Go through the data below line by line and report how many lines contain "more", giving only that figure.

(Dataset records)

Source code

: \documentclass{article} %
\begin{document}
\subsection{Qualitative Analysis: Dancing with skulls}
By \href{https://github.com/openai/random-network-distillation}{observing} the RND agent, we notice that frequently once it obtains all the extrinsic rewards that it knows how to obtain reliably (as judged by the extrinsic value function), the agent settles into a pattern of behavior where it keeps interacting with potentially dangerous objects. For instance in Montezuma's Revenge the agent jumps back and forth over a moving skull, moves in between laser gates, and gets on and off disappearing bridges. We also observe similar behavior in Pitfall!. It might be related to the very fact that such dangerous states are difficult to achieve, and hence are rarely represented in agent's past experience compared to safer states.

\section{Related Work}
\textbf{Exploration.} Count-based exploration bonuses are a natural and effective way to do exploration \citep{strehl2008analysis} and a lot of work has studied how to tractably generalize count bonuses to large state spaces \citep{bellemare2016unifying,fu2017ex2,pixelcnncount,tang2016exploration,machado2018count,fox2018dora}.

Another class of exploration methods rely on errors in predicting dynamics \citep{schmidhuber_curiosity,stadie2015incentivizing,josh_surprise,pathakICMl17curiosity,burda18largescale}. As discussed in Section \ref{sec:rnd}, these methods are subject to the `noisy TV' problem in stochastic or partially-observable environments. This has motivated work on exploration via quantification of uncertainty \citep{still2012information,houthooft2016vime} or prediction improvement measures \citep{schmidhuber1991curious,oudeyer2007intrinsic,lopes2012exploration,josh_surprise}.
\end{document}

(End Dataset records)
(Dataset records)

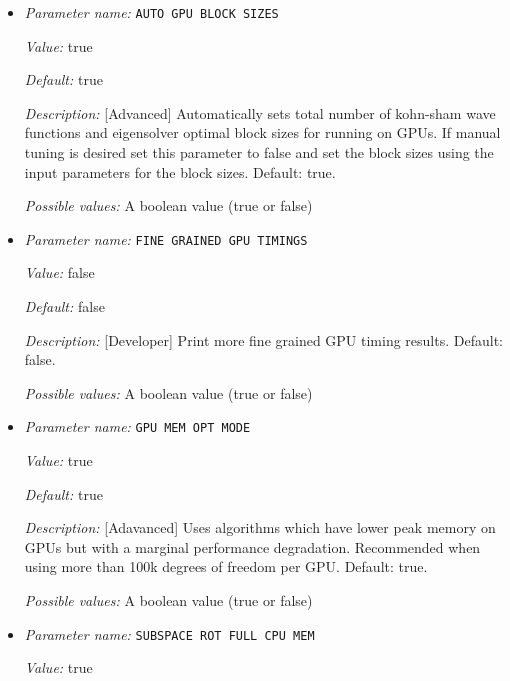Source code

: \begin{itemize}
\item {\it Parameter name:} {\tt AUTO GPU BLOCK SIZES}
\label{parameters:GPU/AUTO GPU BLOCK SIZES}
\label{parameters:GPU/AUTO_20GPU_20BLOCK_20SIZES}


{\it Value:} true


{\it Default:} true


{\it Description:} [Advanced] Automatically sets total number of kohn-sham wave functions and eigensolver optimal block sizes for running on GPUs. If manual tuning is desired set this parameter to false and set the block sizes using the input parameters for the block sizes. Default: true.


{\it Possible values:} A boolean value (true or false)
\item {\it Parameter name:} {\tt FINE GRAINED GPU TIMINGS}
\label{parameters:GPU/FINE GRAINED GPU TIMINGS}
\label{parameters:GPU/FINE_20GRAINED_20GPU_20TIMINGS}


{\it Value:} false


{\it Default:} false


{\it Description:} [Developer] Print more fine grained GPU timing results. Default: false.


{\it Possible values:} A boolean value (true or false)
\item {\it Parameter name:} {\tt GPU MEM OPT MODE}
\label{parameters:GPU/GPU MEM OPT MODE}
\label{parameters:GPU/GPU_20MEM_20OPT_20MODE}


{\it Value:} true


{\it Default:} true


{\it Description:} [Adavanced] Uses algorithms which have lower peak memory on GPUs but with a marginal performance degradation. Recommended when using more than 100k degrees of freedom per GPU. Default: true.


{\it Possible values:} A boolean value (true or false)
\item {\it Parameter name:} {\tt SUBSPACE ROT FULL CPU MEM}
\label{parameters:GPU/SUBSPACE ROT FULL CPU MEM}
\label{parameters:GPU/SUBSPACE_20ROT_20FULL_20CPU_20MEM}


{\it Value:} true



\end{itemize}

(End Dataset records)

(Your solution) 2